When the Federal Treasurer Scott Morrison delivered the 2017 – 2018 budget, there were winners and losers as usual. But for those about to take their first steps into the property market, there may have been greater wins than expected with the announcement of the Super Saver Scheme for First Home Buyers (FHSSS).

The basics of the scheme are that first home buyers have an opportunity to save for a deposit faster, by making contributions to their superannuation. In effect, they are saving for their deposit inside their superannuation account. The FHSSS allows for voluntary contributions over $15,000 and up to $30,000 annually, via salary sacrificing. Those contributions were able to be made as of July 1st this year and withdrawals cannot be made until after July 1st next year.
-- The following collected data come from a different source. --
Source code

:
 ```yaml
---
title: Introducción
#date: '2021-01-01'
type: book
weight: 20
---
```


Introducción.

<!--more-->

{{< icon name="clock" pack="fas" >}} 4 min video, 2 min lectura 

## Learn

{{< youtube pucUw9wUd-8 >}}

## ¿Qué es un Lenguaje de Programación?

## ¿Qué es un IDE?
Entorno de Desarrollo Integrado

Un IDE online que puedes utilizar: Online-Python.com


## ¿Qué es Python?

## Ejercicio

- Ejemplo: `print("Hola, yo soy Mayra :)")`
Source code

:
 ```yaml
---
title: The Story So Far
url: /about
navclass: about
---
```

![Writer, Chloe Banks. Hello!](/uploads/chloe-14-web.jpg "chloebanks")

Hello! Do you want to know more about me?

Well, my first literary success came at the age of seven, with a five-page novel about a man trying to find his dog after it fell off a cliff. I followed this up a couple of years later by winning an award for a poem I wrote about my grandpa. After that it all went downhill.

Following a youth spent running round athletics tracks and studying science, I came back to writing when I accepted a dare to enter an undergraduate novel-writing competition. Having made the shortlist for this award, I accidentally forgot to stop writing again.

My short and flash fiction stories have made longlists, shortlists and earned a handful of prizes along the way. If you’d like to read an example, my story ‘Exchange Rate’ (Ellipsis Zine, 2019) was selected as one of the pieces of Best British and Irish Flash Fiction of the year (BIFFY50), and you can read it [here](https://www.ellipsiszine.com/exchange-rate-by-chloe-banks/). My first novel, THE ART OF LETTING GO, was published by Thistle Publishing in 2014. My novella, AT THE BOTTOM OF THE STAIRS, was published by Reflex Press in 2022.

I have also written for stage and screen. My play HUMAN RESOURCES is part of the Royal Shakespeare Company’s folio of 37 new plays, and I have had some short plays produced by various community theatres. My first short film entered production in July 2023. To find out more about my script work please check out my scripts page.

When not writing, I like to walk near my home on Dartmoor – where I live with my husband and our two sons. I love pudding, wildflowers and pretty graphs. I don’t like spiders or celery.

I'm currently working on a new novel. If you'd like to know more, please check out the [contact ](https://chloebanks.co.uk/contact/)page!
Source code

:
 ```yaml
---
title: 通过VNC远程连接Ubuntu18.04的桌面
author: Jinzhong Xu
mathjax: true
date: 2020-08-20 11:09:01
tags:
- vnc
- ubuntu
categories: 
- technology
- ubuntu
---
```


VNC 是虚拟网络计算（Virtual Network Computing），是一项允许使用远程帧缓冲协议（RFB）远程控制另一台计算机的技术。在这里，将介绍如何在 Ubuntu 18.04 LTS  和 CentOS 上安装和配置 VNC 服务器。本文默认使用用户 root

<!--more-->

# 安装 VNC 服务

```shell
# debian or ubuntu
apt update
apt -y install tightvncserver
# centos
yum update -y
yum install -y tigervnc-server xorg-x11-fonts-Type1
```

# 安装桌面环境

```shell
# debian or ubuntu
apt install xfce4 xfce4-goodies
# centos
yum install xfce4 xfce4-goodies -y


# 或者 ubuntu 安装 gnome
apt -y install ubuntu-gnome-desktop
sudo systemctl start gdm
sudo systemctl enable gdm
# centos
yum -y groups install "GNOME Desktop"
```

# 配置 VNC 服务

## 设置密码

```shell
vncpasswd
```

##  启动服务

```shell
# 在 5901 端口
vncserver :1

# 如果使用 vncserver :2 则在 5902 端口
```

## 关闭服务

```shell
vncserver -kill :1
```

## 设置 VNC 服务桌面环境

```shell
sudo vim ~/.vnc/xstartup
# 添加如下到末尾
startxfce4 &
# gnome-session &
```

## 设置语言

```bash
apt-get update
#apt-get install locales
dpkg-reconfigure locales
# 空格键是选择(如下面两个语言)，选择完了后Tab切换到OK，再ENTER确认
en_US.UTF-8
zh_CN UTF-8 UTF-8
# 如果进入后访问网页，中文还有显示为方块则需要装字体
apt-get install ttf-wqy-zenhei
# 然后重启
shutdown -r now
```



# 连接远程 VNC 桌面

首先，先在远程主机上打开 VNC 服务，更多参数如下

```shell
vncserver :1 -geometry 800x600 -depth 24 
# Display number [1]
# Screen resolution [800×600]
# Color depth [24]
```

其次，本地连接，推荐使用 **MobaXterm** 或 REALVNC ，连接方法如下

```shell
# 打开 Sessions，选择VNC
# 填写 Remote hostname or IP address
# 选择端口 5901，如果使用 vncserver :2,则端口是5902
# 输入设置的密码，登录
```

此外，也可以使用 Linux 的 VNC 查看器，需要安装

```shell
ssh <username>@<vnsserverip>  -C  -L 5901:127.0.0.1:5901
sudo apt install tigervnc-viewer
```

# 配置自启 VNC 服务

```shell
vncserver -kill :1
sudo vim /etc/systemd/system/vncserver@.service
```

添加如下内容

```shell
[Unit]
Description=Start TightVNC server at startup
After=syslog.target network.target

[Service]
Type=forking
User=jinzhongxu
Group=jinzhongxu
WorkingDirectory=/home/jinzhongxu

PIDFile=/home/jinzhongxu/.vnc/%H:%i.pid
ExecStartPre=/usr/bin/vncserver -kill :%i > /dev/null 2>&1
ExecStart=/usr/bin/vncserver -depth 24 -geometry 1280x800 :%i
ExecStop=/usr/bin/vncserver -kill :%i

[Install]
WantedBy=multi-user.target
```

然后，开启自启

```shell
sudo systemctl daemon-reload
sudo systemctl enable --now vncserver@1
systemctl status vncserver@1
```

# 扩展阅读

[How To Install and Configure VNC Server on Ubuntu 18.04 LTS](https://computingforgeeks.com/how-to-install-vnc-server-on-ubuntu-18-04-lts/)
So, is this a win or not? A $30,000 deposit can hardly be considered realistic in today’s property market, particularly for buyers in inner city Melbourne or Sydney. Regional buyers may have a chance however and for them it could be quite effective as a savings strategy. First home buyers outside of the metropolitan areas may appreciate the more disciplined approach to saving – assuming their salary can stretch far enough to cover the extra contributions. With property prices more consistently achievable in regional areas and the day to day cost of living more manageable, this may be a great solution for what ends up being a really specific section of the population.

Of course, $30,000 is not to be ignored as a decent start for the first home buyer. However, for those already salary sacrificing into superannuation it could lead them into dangerous territory. Make sure you look carefully at the numbers first before assuming your salary can stretch far enough to cover the extra payments.

There are also tax advantages to consider, but understanding what they are may be the most complex part of the Australian Federal budget breakdown. The average Australian shouldn’t need an economics degree to understand the impacts on pre-tax contributions, or offsets against marginal tax rates, but in this case, they may just need one – even just to understand the ATO’s overview.

The best approach is to decide if the basic principle of the scheme will work for you. Can you afford the extra contribution? Will a $30,00 deposit, that you can’t access until the middle of next year, be of any use to you with regard to your current investment plans? If any of these seem viable then find a good financial advisor who can help you unpack the tax details in a clear and concise way.